7. Conclusions and future directions

Recombinant adenoviral vectors have been extensively evaluated in the lacrimal gland and are found to be the most efficient gene transfer technique available to transduce lacrimal epithelial cells [20,46,83,86]. However, one major drawback in using adenoviral vectors is that they provide an unstable transgene expression because they rarely integrate into the transduced cell’s genome while vectors such as AAV provide prolonged transgene expression [124]. However, the limited capacity for gene delivery with respect to insert size severely limits the utility of AAV vectors. Also of concern is the demonstration of altered secretory functions associated with chronic exposure of the Ad penton protein. Retroviral vectors have been extensively used for their high efficacy; however, they do not have the ability to transduce non-dividing cells, a major limitation that has restricted their clinical use to gene therapy involving haematopoietic cells, rapidly dividing tumor cells, or ex vivo gene therapy of cells that can be propagated in cell culture [125]. Lentiviral vectors possess the ability to transduce non-dividing cells; however, safety concerns and the non-specific integration in the host cell’s chromosome mitigate the usefulness of these vectors for gene delivery.

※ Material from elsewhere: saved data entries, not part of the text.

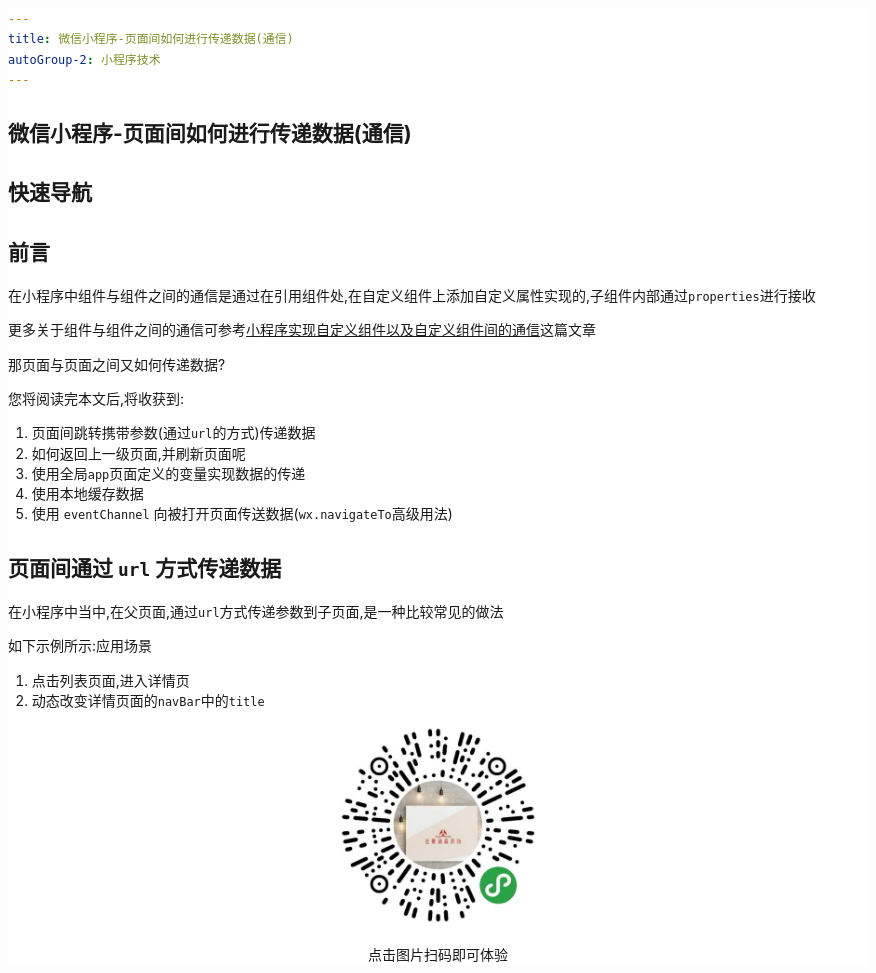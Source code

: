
 ```yaml
---
title: 微信小程序-页面间如何进行传递数据(通信)
autoGroup-2: 小程序技术
---
```


## 微信小程序-页面间如何进行传递数据(通信)

## 快速导航

<TOC />

## 前言

在小程序中组件与组件之间的通信是通过在引用组件处,在自定义组件上添加自定义属性实现的,子组件内部通过`properties`进行接收

更多关于组件与组件之间的通信可参考[小程序实现自定义组件以及自定义组件间的通信](/wechat/minprogram/custom-components)这篇文章

那页面与页面之间又如何传递数据?

您将阅读完本文后,将收获到:

1. 页面间跳转携带参数(通过`url`的方式)传递数据
2. 如何返回上一级页面,并刷新页面呢
3. 使用全局`app`页面定义的变量实现数据的传递
4. 使用本地缓存数据
5. 使用 `eventChannel` 向被打开页面传送数据(`wx.navigateTo`高级用法)

## 页面间通过 `url` 方式传递数据

在小程序中当中,在父页面,通过`url`方式传递参数到子页面,是一种比较常见的做法

如下示例所示:应用场景

1. 点击列表页面,进入详情页
2. 动态改变详情页面的`navBar`中的`title`

<div align="center">
<img class="medium-zoom lazy" width="200" height="200" loading="lazy"  src ="../images/page-between-transdata/jiahaoruisen-min-code.jpg" alt="效果展示" />
<p>点击图片扫码即可体验</p>
</div>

Although high transduction efficiency and a sustained transgene expression present clear advantages of a viral gene delivery system, the strong immune response that these vectors elicit may pose a safety threat to the patient and to the immediate surrounding environment [126,127]. As immunogenicity arises from the viral capsid proteins that mediate gene delivery, engineering viral capsid proteins with altered ability to evoke immunity but with the same ability to manipulate cellular uptake would be necessary to overcome these issues. Also, the biological processes that underlie the cellular uptake and intracellular processing mechanisms need to be better understood in the lacrimal gland in particular to promote target-cell specificity of these vectors. Recent advances in improved vector design and vector purification have resulted in newer generations of viral vectors [128–130]. However, an ideal viral vector for tissue-specific transduction with regulated gene expression still remains elusive. Future progresses in vector engineering will create the means for effective gene delivery and will overcome the impediments to successful gene therapy.